52 Aftermath: Crime Bible: Five Lessons of Blood #3
Hey look, Gotham Central cast! Well, some of them. How I've missed you, and you weren't even gone that long for me.

This issue pretty much features more of the same as prior issues, which basically means more awesome characterization and wickedly-clever storytelling. That ending is just seriously...wicked. And Matthew Clark does gorgeous artwork, as per his usual.

And oh yeah lesbians. Too bad Renee is still being a big ****** when it comes to relationships.

(8.7 out of 10)


The Flash #235
It's getting to be a pattern with this title; the main story is nice enough and well-written enough, but the backup story about "The Fast Life" blows it all to hell with how much better it is. A part of the problem, unfortunately, is in the art difference. Williams is, at the best of times, a decent artist. And I just can't help but wonder if there aren't books out there that would use his style better than this one. I mean, there's no way the guy actually looked at Wonder Woman's crest here and thought, "Why yes, that is totally the way it's supposed to look."

I'll say it right now, I reeeeeally didn't like Bart when he was Impulse. I thought he was like a big ******. But it's always fun to play with nostalgia, and seeing him here has to illicit an awww from even the most stone-cold bastards of which I am most assuredly not.

:(

(8.4 out of 10)


Uncle Sam and the Freedom Fighters #4
Wh...when did this turn into a miniseries instead of an ongoing? Was I just high for the first three issues and didn't notice?

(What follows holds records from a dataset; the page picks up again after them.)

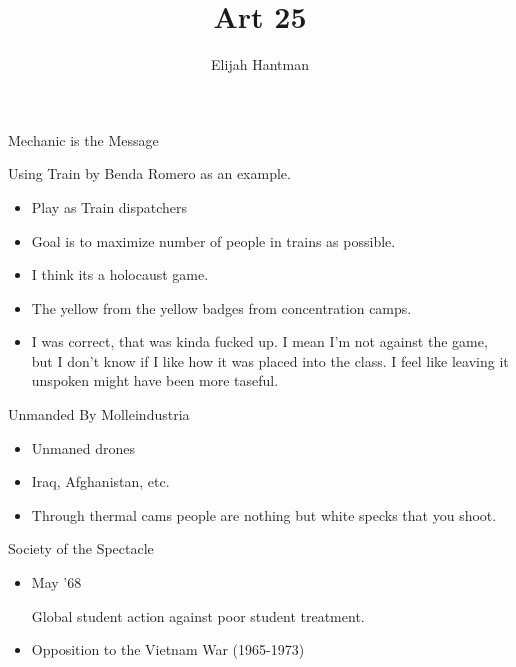 \documentclass{report}
\title{\Huge{Art 25}}
\author{\huge{Elijah Hantman}}
\date{}
\begin{document}
\maketitle
\newpage

\begin{description}
    \item {\large Mechanic is the Message} 
        \begin{mdframed}
            Using Train by Benda Romero
            as an example.
            \begin{itemize}
                \item Play as Train dispatchers
                \item Goal is to maximize number of people
                    in trains as possible.
                \item I think its a holocaust
                    game.
                \item The yellow from the yellow badges
                    from concentration camps.
                \item I was correct, that was kinda 
                    fucked up. I mean I'm not against
                    the game, but I don't know if I like
                    how it was placed into the class. I
                    feel like leaving it unspoken might
                    have been more taseful.
            \end{itemize}
            Unmanded By Molleindustria
            \begin{itemize}
                \item Unmaned drones
                \item Iraq, Afghanistan, etc.
                \item Through thermal cams people are nothing
                    but white specks that you shoot.
            \end{itemize}
        \end{mdframed}
    \item {\large Society of the Spectacle}
        \begin{mdframed}
            \begin{itemize}
                \item May '68
                    \begin{mdframed}
                        Global student action against
                        poor student treatment.
                    \end{mdframed}
                \item Opposition to the Vietnam War (1965-1973)

\end{itemize}
\end{mdframed}
\end{description}
\end{document}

Truth be told, it's probably better that this is a finite stint, 'cause the series is already beginning to meander. What is this insect queen nonsense and why should we care? Even the most solid writing and detailed artworks -- which this book does have in spades -- can't save a plot that just doesn't seem to fit with a series. I'm sure we'll come to issue # 7 and it'll all tie together in some awesome way or whatever, but for now it's just kinda big and ******ed.

(6.4 out of 10)
 
No, no, Mary Jane is the devil-worshiping abortionist. See, Christians can still like it because it's ultimately the woman's fault.
 
Or maybe it doesn't count 'cause the baby already came out and was abandoned on a boat or something for the past ten years or so.
 
But the past ten years no longer exist, remember? That baby magically crawled back up MJ's uterus and died by unliving. It's the devil's work!
 
Proof #1-3 - Bigfoot is a guy named Proof working for an organization protecting monsters and the like from mankind.Good value,every page has factoids about real cryptozoology and lots of extras in the back.If you have a love for monsters and sci fi this book is it.
 
I read Batman and Superman that was neat, did anyone else? There going to get rid of all the kryptonite in the world cause Superman feels vulnerable. Silly i know but it will be really cool. Supes basically says i want to live forever.